Duplicate bridge partners with Charlie Halberstadt at Duneland YMCA in Chesterton, my low point was going down four in four spades.  It turned out, however, that it was a good sacrifice bid because it kept our opponents out of game.  Seventeen people showed up, so director Alan Ynve played with someone without a partner and one of the nine pairs sat out each round.   If 16 or 20 folks show up Alan doesn’t play.  If there are 18, he calls our neighbor Janice Custer, who lives minutes away, and plays with her.  If there are 15 or 19, Alan plays and no team has to sit out.
Jeff Manes profiled Miller Beach mainstay George Rogge, president of the Miller Citizens Corporation and active in a half-dozen other civic groups.  Rogge discussed the threat to homeowners a decade ago when U.S. Steel’s tax assessment got reduced from $248 million to $113 million, the epitome of corporate irresponsibility.
  All of a sudden, people were about to get a bill for 9 percent of their assessed valuation for their market price. Some people bought their houses for cheaper than that.
  I put together a small group, and we put together a three-pronged plan. The first prong was that we would sue the state. The second prong was the legislature. I said that we should cap the rate at 2 percent, which was higher than the rest of what the state was paying, anyway. We settled on that.
  I went down to Indianapolis and actually bought a condo. I spent the entire time down there. The third prong was we put together a group that was really affected, liked retired teachers. 
The bill eventually was written up: 1 percent for homeowners, 2 percent for rental, and 3 percent for commercial. Those were the caps. The bill was passed, and it is now in the state constitution. It's the biggest thing I ever did.
At a condo owners meeting the hot topics were tree trimming and how to stop woodpeckers from drilling holes in people’s units.  One person recommended buying plastic owls and filling them with sand.  Another suggested pie tins that reflected.  By the time I got back home Golden State was blowing out the Bulls.

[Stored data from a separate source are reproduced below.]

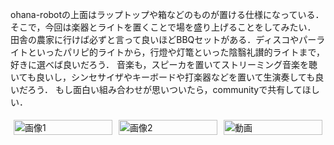 ohana-robotの上面はラップトップや箱などのものが置ける仕様になっている．そこで，今回は楽器とライトを置くことで場を盛り上げることをしてみたい．
田舎の農家に行けば必ずと言って良いほどBBQセットがある．ディスコやパーライトといったパリピ的ライトから，行燈や灯篭といった陰翳礼讃的ライトまで，好きに選べば良いだろう．
音楽も，スピーカを置いてストリーミング音楽を聴いても良いし，シンセサイザやキーボードや打楽器などを置いて生演奏しても良いだろう．
もし面白い組み合わせが思いついたら，communityで共有してほしい．

<div style="display: flex; justify-content: space-between; align-items: flex-start; flex-wrap: nowrap;">
  <div style="flex: 1; padding: 5px; display: flex;">
    <img src="img/image1.png" alt="画像1" style="width: 100%; height: auto; max-width: 200px;">
  </div>
  <div style="flex: 1; padding: 5px; display: flex;">
    <img src="img/image2.png" alt="画像2" style="width: 100%; height: auto; max-width: 200px;">
  </div>
  <div style="flex: 1; padding: 5px; display: flex;">
    <img src="img/video.gif" alt="動画" style="width: 100%; height: auto; max-width: 200px;">
  </div>
</div>
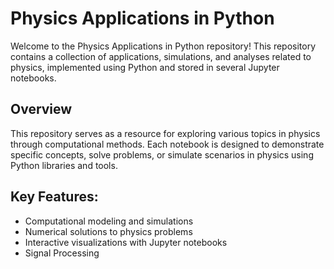 # Physics Applications in Python
Welcome to the Physics Applications in Python repository! This repository contains a collection of applications, simulations, and analyses related to physics, implemented using Python and stored in several Jupyter notebooks.
## Overview
This repository serves as a resource for exploring various topics in physics through computational methods. Each notebook is designed to demonstrate specific concepts, solve problems, or simulate scenarios in physics using Python libraries and tools.
## Key Features:
- Computational modeling and simulations
- Numerical solutions to physics problems
- Interactive visualizations with Jupyter notebooks
- Signal Processing
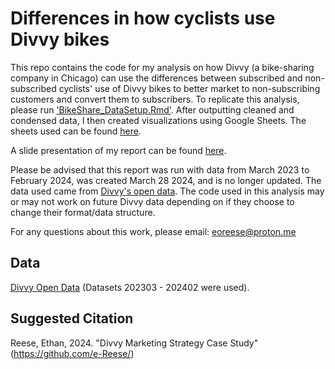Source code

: # Differences in how cyclists use Divvy bikes
This repo contains the code for my analysis on how Divvy (a bike-sharing company in Chicago) can use the differences between subscribed and non-subscribed cyclists' use of Divvy bikes 
to better market to non-subscribing customers and convert them to subscribers. To replicate this analysis, please run ['BikeShare_DataSetup.Rmd'](https://github.com/e-Reese/DivvyMarketing_ExploratoryCaseStudy/blob/main/BikeShare_DataSetup.Rmd). After outputting cleaned and condensed data, I then created visualizations using Google Sheets. The sheets used can be found [here](https://docs.google.com/spreadsheets/d/11_RbqXIxAKi36i6OhYDoKLuXofQmBKB52hbWb5QfDx0/edit?usp=sharing).

A slide presentation of my report can be found [here](https://www.ethanorionreese.com/divvy-bike-share-case-study).

Please be advised that this report was run with data from March 2023 to February 2024, was created March 28 2024, and is no longer updated. The data used came from [Divvy's open data](https://divvy-tripdata.s3.amazonaws.com/index.html). 
The code used in this analysis may or may not work on future Divvy data depending on if they choose to change their format/data structure.

For any questions about this work, please email: <a href="mailto:eoreese@proton.me">eoreese@proton.me</a>

## Data
[Divvy Open Data](https://divvy-tripdata.s3.amazonaws.com/index.html) (Datasets 202303 - 202402 were used).

## Suggested Citation
Reese, Ethan, 2024. "Divvy Marketing Strategy Case Study" (https://github.com/e-Reese/)
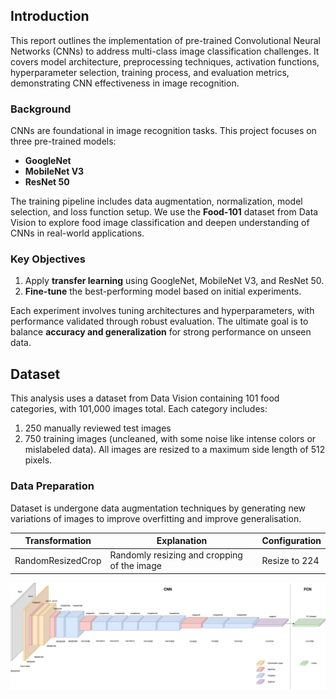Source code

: 
## Introduction

This report outlines the implementation of pre-trained Convolutional Neural Networks (CNNs) to address multi-class image classification challenges. It covers model architecture, preprocessing techniques, activation functions, hyperparameter selection, training process, and evaluation metrics, demonstrating CNN effectiveness in image recognition.

### Background

CNNs are foundational in image recognition tasks. This project focuses on three pre-trained models:
- **GoogleNet**
- **MobileNet V3**
- **ResNet 50**

The training pipeline includes data augmentation, normalization, model selection, and loss function setup. We use the **Food-101** dataset from Data Vision to explore food image classification and deepen understanding of CNNs in real-world applications.

### Key Objectives

1. Apply **transfer learning** using GoogleNet, MobileNet V3, and ResNet 50.
2. **Fine-tune** the best-performing model based on initial experiments.

Each experiment involves tuning architectures and hyperparameters, with performance validated through robust evaluation. The ultimate goal is to balance **accuracy and generalization** for strong performance on unseen data.

## Dataset

This analysis uses a dataset from Data Vision containing 101 food categories, with 101,000 images total. Each category includes:

1. 250 manually reviewed test images
2. 750 training images (uncleaned, with some noise like intense colors or mislabeled data).
All images are resized to a maximum side length of 512 pixels.

### Data Preparation

Dataset is undergone data augmentation techniques by generating new variations of images to improve overfitting and improve generalisation.

| Transformation    | Explanation | Configuration |
|-------------------|-------------|---------------|
| RandomResizedCrop |Randomly resizing and cropping of the image | Resize to 224 |


![Food Image Sample](./images/googlenet_pre.png)
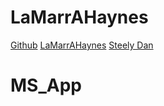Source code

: # LaMarrAHaynes


[Github](https://www.github.com)
[LaMarrAHaynes](https://www.google.com)
[Steely Dan](https://www.google.com)
# MS_App
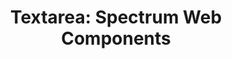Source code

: ---
layout: examples.njk
title: 'Textarea: Spectrum Web Components'
displayName: Textarea
componentName: textarea
tags:
  - component-examples
---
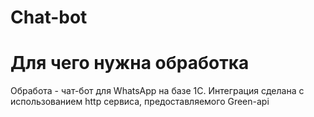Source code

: # Chat-bot
# Для чего нужна обработка
Обработа - чат-бот для WhatsApp на базе 1С. Интеграция сделана с использованием http сервиса, предоставляемого Green-api
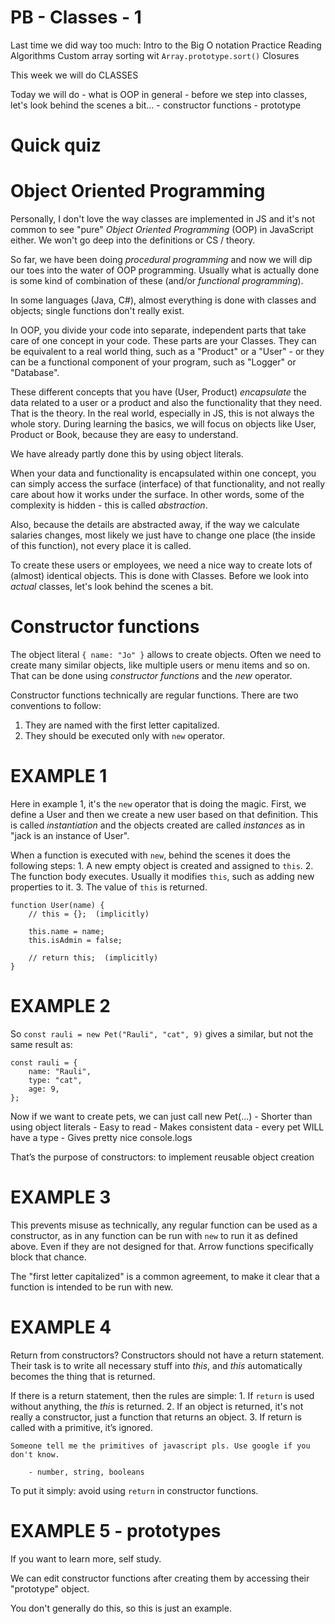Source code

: # PB - Classes - 1

Last time we did way too much:
    Intro to the Big O notation
    Practice Reading Algorithms
    Custom array sorting wit `Array.prototype.sort()`
    Closures

This week we will do
    CLASSES

Today we will do
    - what is OOP in general 
    - before we step into classes, let's look behind the scenes a bit...
        - constructor functions
        - prototype

# Quick quiz

# Object Oriented Programming

Personally, I don't love the way classes are implemented in JS and it's not common to see "pure" *Object Oriented Programming* (OOP) in JavaScript either. We won't go deep into the definitions or CS / theory.

So far, we have been doing *procedural programming* and now we will dip our toes into the water of OOP programming. Usually what is actually done is some kind of combination of these (and/or _functional programming_).

In some languages (Java, C#), almost everything is done with classes and objects; single functions don't really exist.

In OOP, you divide your code into separate, independent parts that take care of one concept in your code. These parts are your Classes. They can be equivalent to a real world thing, such as a "Product" or a "User" - or they can be a functional component of your program, such as "Logger" or "Database".

These different concepts that you have (User, Product) *encapsulate* the data related to a user or a product and also the functionality that they need. That is the theory. In the real world, especially in JS, this is not always the whole story. During learning the basics, we will focus on objects like User, Product or Book, because they are easy to understand.

We have already partly done this by using object literals.

When your data and functionality is encapsulated within one concept, you can simply access the surface (interface) of that functionality, and not really care about how it works under the surface. In other words, some of the complexity is hidden - this is called *abstraction*.

Also, because the details are abstracted away, if the way we calculate salaries changes, most likely we just have to change one place (the inside of this function), not every place it is called.

To create these users or employees, we need a nice way to create lots of (almost) identical objects. This is done with Classes. Before we look into *actual* classes, let's look behind the scenes a bit.

# Constructor functions

The object literal `{ name: "Jo" }` allows to create objects. Often we need to create many similar objects, like multiple users or menu items and so on. That can be done using *constructor functions* and the *new* operator.

Constructor functions technically are regular functions. There are two conventions to follow: 

1. They are named with the first letter capitalized.
2. They should be executed only with `new` operator.

# EXAMPLE 1

Here in example 1, it's the `new` operator that is doing the magic. First, we define a User and then we create a new user based on that definition. This is called *instantiation* and the objects created are called *instances* as in "jack is an instance of User".

When a function is executed with `new`, behind the scenes it does the following steps:
    1. A new empty object is created and assigned to `this`.
    2. The function body executes. 
        Usually it modifies `this`, such as adding new properties to it.
    3. The value of `this` is returned.

    function User(name) {
        // this = {};  (implicitly)

        this.name = name;
        this.isAdmin = false;

        // return this;  (implicitly)
    }

# EXAMPLE 2

So `const rauli = new Pet("Rauli", "cat", 9)` gives a similar, but not the same result as:

    const rauli = {
        name: "Rauli",
        type: "cat",
        age: 9,
    };

Now if we want to create pets, we can just call new Pet(...) 
    - Shorter than using object literals
    - Easy to read
    - Makes consistent data - every pet WILL have a type
    - Gives pretty nice console.logs

That’s the purpose of constructors: to implement reusable object creation


# EXAMPLE 3

This prevents misuse as technically, any regular function can be used as a constructor, as in any function can be run with `new` to run it as defined above. Even if they are not designed for that. Arrow functions specifically block that chance.

The "first letter capitalized" is a common agreement, to make it clear that a function is intended to be run with new.

# EXAMPLE 4

Return from constructors? Constructors should not have a return statement. Their task is to write all necessary stuff into *this*, and *this* automatically becomes the thing that is returned.

If there is a return statement, then the rules are simple:
    1. If `return` is used without anything, the *this* is returned.
    2. If an object is returned, it's not really a constructor, just a function that returns an object.
    3. If return is called with a primitive, it’s ignored.

    Someone tell me the primitives of javascript pls. Use google if you don't know.

        - number, string, booleans

To put it simply: avoid using `return` in constructor functions.

# EXAMPLE 5 - prototypes

If you want to learn more, self study.

We can edit constructor functions after creating them by accessing their "prototype" object.

You don't generally do this, so this is just an example.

I was unable to edit my blog or make a new post until Augie Reyes from IUN tech services connected it to the Foxfire.  It appears that the latest Safari update made the blog incompatible with my MAC.

I started reading Sean Wilentz’s 2005 biography of Andrew Jackson, shorter but more scholarly than Jon Meacham’s “American Lion: Andrew Jackson in the White House.”  Wilentz wrote that “the charismatic general and hero of the War of 1812 embodied the hopes of ordinary citizens” and that his presidency was “a hinge between the founding of the republic and its rebirth in the Civil War.”

I bowled my best game all season, a 190, enabling the Engineers to win game two, and finished with a 483 series.  Opponent Judy Sheriff threw a ball that broke sharply to the left, necessitating that she throw it perilously close to the right gutter.  After one of her strikes, the octogenarian exclaimed, “I’m a happy hooker.”
Gary Roosevelt student Cary Martin protests conditions at school; NWI Times photo by Carmen McCollum
Gary Roosevelt students protested the lack of heat and other problems that have kept the school closed much of the time since Christmas.  He once-proud school has fallen on tough times, exacerbated by being taken over and run as a charter school.